EDITION: April - June 2022

Changes to the Tax Declaration of Foreign Assets

By Armin Gutschick & Anja Sämann-Gutschick
With Law 5/2022, which was published in the Official Gazette ("BOIB") on 10 March, 2022, the legislature has adapted the controversial tax form 720 to European law. About 10 years ago, the form ("modelo") 720 was introduced in Spain with the aim of forcing Spanish tax residents to disclose assets located abroad. Since then, all tax residents have been called upon to report information about their accounts with foreign banks, shares of stock and real estate assets. However, this only applied if the value of one of these three asset classes exceeded 50,000 euros.

Failure to submit this declaration on time, or to file incorrect information, has resulted in significant penalties: There were fixed fines ranging from 100 to 5,000 euros for incorrect information, and in the worst cases there were further fines of up to 150% of the tax liability. In some cases this meant that the taxes to be paid were higher than the value of the assets which were not declared. From the beginning, the tax form 720 - with its catalogue of fines and no statute of limitations on tax liability - was very controversial in Spain and at EU level.

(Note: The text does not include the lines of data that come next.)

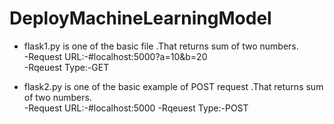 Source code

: # DeployMachineLearningModel
- flask1.py is one of the basic file .That returns sum of two numbers.<br/>
 -Request URL:-#localhost:5000?a=10&b=20<br>
 -Rqeuest Type:-GET
 
 - flask2.py is one of the basic example of POST request .That returns sum of two numbers.<br/>
 -Request URL:-#localhost:5000
 -Rqeuest Type:-POST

The Court of Justice of the European Union (CJEU) ruled at the end of January 2022, that some of the obligations contained in this form are in breach of European laws. The ruling said that the fines for taxpayers as stated in the sanction regulations of Form 720, are excessive and violate the principle of the free movement of capital. In addition, failure to report assets results in undeclared income being taxed as unjustified capital gains, without the taxpayer being able to invoke the four year statute of limitations otherwise applicable in Spain. Finally, the CJEU states that the amount of the fines imposed is disproportionate to the sanctions generally provided for by the laws of Spain for similar infringements.

Tax form 720 has now been amended by Law 5/2022 in two key points: 
1) The disproportionately high fines are eliminated.
The previous sanction regulations, which provided for fixed fines for each violation and a penalty of up to 150%, are replaced by the regulations of the General Tax Code.
2) The 720 tax model is now subject to the statute of limitations of general tax law, which means that any tax debts become barred by statute after four years. However, it should be noted that the duty of tax residents to report foreign assets abroad has been retained. The CJEU did not question the obligation to submit Form 720. The tax return for the previous year must be submitted by the end of March of the following year at the latest.

According to some tax advisors, a taxpayer who did not previously declare foreign assets due to the high fines, can do this now after the change of law. They need to file tax form 720 for the four previous years in addition to the current year. Since the CJEU ruling, taxpayers have been able to reclaim part of the fines that were un awfully paid in the past. If administrative proceedings are still ongoing, the fines can be challenged with reference to the CJEU ruling and taxes can be reclaimed if they are barred by the statute of limitations. With regard to proceedings that have already been completed, taxpayers can assert a claim for repayment via state liability ("responsabilidad patrimonial del estadolegislador").